Diocese de Santo André

Doutrina Social incentiva cristão a participar da vida política

Cidadania e Participação política

O dramaturgo e pensador alemão Bertolt Brecht cunhou a expressão “analfabeto político”. Segundo ele, estão equivocados os que dizem de peito cheio: “detesto política”. É exatamente a omissão destas pessoas que perpetua um certo tipo de Política e de políticos.

A Doutrina Social da Igreja insiste na participação do cristão na vida da comunidade política. No entanto, esta não deve ser reduzida à conquista e exercício do poder. Existem outras maneiras de participar ativamente.

João Paulo II afirma que “todos e cada um têm o direito e o dever de participar da política, embora em diversidade de formas, níveis, funções e responsabilidades” (Christifideles Laici, 42). Ou seja, todos devemos dedicar parte de nosso tempo e de nossas preocupações ao bem comum, ainda que de diversas formas e segundo diferentes vocações. Assim, uns se dedicarão a atividades comunitárias, outros a sindicatos, grupos e associações, outros ainda ao exercício de mandatos políticos.

Dois paradigmas de cidadania

A questão da cidadania, enquanto ação política, tem suas raízes nos primórdios da civilização ocidental, a partir dos paradigmas grego e romano. No primeiro paradigma, malgrado a exclusão de estrangeiros, escravos e mulheres, a atividade política grega desenvolvia-se como gestão da coisa pública, em que buscar o bem da Pólis, ao invés do individual, era considerado uma virtude cívica. A autoridade do soberano passava por leis definidas pela assembleia dos cidadãos, espaço onde se desenvolviam as discussões em torno das coisas públicas. Assim, a participação efetiva era a mediação para o exercício da gestão da cidade.

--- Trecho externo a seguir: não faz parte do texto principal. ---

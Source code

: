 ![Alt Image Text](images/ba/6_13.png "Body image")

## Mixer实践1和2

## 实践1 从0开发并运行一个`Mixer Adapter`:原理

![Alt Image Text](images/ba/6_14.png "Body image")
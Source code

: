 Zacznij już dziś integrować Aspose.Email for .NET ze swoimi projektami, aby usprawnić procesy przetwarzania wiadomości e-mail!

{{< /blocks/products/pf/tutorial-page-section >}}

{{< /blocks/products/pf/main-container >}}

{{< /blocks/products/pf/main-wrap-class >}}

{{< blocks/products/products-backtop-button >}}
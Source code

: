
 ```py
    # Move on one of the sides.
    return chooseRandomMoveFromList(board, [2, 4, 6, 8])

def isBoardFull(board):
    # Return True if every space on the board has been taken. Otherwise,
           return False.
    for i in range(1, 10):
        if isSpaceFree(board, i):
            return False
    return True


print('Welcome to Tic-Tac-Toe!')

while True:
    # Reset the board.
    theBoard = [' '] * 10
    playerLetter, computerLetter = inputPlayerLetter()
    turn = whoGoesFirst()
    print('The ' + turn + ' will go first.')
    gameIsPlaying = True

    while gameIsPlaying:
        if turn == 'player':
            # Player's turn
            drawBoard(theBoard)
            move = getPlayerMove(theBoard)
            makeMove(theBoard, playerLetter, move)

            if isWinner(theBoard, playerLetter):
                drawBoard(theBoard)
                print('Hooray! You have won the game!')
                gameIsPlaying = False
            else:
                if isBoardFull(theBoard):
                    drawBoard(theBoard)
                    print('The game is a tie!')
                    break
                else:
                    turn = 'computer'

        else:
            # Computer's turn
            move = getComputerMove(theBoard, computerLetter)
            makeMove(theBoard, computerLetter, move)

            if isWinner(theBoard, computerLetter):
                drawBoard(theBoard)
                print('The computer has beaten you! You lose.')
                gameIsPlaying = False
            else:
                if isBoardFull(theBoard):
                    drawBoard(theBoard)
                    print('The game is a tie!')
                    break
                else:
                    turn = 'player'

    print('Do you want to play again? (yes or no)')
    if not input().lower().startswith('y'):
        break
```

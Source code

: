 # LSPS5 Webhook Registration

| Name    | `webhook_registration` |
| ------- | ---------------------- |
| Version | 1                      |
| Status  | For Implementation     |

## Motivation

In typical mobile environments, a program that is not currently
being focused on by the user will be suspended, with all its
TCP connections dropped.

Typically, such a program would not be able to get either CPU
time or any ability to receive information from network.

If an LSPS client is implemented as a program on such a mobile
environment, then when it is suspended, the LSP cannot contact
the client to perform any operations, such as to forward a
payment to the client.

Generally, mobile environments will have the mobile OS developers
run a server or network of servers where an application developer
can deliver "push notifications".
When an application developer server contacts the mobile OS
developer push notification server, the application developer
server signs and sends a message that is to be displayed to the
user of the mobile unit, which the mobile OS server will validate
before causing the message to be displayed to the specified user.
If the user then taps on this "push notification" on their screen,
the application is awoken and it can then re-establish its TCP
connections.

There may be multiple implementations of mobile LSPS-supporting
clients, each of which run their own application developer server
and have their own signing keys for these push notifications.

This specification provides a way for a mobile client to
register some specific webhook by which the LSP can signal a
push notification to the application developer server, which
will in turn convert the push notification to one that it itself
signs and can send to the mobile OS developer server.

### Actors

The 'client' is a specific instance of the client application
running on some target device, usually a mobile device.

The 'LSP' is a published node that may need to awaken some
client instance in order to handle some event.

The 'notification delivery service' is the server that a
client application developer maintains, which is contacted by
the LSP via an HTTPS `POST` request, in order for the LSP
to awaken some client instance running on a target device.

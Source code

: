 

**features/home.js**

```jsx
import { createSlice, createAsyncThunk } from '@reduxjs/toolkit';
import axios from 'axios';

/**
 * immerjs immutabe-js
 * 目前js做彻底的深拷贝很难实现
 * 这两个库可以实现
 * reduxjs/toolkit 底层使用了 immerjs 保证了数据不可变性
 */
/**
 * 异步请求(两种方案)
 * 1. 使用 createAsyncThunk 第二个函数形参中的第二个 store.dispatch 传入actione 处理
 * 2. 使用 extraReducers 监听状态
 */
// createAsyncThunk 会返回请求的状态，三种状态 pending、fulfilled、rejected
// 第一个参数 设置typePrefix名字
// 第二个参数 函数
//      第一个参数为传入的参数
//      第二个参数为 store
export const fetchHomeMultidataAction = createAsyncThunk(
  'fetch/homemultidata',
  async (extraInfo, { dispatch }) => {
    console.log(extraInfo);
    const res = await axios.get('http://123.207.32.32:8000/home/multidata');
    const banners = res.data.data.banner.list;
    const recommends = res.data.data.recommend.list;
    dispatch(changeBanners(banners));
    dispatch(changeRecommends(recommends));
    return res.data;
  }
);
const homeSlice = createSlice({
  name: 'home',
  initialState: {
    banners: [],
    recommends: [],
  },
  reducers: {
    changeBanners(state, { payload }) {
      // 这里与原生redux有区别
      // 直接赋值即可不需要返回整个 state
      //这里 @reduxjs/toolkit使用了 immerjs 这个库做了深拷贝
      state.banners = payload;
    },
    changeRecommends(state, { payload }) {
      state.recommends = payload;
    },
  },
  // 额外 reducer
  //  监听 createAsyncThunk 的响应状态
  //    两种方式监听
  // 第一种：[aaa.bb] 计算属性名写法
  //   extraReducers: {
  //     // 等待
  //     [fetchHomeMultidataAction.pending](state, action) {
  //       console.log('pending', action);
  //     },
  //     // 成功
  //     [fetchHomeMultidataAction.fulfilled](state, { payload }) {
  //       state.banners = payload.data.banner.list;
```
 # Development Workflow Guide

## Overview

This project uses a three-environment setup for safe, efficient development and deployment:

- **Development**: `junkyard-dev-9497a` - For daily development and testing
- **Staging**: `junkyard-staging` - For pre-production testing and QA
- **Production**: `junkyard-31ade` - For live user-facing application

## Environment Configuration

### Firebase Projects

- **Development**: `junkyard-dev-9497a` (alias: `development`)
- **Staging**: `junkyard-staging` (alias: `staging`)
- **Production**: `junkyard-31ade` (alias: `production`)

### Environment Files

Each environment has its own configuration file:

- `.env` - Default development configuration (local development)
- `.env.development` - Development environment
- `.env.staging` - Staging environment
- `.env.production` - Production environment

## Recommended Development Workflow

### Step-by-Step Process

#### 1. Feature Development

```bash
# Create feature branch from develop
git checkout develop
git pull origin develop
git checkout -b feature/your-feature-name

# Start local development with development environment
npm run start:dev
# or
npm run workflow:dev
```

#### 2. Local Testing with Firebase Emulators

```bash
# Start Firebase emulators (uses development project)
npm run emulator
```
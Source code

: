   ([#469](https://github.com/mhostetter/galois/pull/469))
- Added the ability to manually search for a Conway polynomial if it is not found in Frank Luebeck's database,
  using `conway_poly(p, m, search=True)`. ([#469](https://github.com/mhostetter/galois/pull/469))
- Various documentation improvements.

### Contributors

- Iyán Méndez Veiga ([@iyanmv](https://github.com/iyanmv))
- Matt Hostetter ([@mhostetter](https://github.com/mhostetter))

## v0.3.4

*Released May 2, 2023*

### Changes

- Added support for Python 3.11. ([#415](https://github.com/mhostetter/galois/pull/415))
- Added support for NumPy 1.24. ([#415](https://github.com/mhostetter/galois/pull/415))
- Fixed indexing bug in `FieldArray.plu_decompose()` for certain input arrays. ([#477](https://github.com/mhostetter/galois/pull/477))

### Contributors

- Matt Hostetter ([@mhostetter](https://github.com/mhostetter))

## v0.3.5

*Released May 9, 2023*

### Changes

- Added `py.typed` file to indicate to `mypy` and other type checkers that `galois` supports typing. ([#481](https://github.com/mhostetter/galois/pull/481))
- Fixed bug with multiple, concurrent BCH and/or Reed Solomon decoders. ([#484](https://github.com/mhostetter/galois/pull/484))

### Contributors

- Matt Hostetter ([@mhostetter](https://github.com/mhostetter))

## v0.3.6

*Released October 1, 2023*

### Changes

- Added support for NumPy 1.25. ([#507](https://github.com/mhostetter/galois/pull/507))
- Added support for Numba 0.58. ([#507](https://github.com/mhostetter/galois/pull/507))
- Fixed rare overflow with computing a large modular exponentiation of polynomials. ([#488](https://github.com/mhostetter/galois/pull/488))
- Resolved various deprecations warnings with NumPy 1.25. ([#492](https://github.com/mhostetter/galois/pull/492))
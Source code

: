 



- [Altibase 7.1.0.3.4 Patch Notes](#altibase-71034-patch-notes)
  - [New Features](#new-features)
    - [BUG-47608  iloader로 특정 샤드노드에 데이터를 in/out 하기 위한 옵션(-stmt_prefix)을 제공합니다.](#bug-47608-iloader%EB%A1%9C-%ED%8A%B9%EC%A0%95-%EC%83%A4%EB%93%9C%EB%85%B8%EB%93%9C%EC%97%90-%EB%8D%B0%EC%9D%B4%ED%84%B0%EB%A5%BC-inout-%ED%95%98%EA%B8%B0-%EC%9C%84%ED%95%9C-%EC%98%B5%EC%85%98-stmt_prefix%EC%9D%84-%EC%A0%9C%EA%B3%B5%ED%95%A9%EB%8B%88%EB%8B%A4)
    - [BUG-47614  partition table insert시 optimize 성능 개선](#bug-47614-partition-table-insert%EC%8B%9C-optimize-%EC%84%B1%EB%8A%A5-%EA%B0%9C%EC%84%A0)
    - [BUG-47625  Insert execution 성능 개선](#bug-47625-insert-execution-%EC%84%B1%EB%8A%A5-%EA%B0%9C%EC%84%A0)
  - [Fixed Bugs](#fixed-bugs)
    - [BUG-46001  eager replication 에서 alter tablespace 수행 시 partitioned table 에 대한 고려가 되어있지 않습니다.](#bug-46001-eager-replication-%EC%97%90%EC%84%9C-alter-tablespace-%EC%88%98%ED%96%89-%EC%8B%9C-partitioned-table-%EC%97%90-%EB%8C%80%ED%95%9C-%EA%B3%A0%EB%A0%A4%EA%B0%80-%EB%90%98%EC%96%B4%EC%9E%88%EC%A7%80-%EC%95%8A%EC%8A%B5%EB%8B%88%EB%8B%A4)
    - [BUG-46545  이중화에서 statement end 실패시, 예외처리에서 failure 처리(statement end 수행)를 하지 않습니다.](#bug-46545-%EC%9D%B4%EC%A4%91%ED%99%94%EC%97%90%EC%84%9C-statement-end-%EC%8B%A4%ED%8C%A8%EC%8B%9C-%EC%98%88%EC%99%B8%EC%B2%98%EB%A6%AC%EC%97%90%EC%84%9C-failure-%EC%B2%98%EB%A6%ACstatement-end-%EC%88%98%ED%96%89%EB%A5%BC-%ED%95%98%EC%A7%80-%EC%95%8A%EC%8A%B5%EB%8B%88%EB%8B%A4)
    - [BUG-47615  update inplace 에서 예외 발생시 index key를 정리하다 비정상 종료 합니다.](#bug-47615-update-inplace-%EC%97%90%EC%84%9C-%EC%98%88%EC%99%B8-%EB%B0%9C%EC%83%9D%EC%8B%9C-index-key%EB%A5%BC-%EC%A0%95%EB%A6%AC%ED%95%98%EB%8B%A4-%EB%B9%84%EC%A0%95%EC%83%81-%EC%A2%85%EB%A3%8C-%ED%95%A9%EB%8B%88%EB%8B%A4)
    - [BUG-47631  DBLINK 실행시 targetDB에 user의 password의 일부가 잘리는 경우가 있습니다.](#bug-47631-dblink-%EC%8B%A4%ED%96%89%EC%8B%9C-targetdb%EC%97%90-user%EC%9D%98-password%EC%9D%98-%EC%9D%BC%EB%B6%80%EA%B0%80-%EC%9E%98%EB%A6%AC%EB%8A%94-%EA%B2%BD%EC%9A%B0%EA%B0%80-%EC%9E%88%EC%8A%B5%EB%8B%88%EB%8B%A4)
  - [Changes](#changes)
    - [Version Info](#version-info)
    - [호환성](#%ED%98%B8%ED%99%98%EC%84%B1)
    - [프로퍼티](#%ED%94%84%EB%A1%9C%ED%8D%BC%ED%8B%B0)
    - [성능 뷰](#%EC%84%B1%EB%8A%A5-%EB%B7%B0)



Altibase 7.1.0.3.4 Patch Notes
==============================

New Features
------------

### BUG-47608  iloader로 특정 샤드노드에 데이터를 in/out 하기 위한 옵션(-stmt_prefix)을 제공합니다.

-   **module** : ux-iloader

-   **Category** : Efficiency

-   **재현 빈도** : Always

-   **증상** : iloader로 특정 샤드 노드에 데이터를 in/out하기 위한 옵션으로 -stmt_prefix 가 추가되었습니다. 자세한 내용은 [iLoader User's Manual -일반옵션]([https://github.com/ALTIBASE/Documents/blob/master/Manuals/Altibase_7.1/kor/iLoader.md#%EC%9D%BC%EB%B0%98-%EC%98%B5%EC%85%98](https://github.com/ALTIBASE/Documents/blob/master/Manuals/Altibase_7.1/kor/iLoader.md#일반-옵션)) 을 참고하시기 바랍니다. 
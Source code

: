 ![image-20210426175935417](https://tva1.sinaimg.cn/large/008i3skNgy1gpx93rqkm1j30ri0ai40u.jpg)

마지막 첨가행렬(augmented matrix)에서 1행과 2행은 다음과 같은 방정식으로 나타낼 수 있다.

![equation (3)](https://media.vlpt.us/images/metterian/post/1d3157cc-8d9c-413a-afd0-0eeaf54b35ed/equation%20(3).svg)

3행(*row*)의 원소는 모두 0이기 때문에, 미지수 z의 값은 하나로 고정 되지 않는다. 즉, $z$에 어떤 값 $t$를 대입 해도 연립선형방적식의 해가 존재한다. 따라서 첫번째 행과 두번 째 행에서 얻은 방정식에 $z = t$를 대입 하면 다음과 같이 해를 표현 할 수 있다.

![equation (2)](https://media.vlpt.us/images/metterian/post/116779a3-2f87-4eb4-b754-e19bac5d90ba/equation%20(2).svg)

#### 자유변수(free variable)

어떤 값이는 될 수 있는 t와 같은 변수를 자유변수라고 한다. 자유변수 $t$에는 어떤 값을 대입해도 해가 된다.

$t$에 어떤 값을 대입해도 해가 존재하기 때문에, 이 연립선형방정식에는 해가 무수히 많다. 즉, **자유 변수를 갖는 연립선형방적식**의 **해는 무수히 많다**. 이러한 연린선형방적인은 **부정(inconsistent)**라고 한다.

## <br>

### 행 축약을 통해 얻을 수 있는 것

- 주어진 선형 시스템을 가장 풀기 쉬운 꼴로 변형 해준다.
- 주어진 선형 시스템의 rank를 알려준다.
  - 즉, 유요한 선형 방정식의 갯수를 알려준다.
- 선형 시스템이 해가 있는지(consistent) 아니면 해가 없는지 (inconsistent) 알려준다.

No segundo paradigma, referente aos romanos, essa gestão transfere-se para a instituição em que ela se realiza, em uma esfera autônoma da sociedade, que é o Estado. Com isso, a política se institucionaliza e se torna prerrogativa de um pequeno grupo dirigente, despolitizando o cotidiano, isto é, excluindo o cidadão da administração da res publica 1.

Na configuração do pensamento político ocidental, utilizaram-se os conceitos do primeiro paradigma, mas a realização concreta repercutiu o segundo. Por isso, a urgência de se cruzar os dois modelos, desalienando a política e aproximando-a da vida dos cidadãos, indo da democracia representativa para a participativa. A Constituição de 1988 estabeleceu vários instrumentos para isto, tais como o Referendo, o Plebiscito e o Projeto de Lei de iniciativa Popular.

É hora de participar

É vergonhoso saber que, segundo pesquisas recentes divulgadas pela mídia, 60% dos deputados têm pendências judiciais, assim como também 1/3 dos senadores, sendo estes os responsáveis pelo destino do Brasil. Esta situação provoca uma tomada de consciência de nosso dever de participar ativamente da vida política do País, saindo às ruas e fazendo valer nossos direitos duramente conquistados e que estão sendo paulatinamente desmontados. Este é o momento de tomar a história em nossas mãos.

Não se furte a esta tarefa. Não se esconda por trás de interesses particulares ou de grupos. Pense grande. Pense no amanhã. Como diz um conhecido refrão, “quem sabe faz a hora, não espera acontecer”.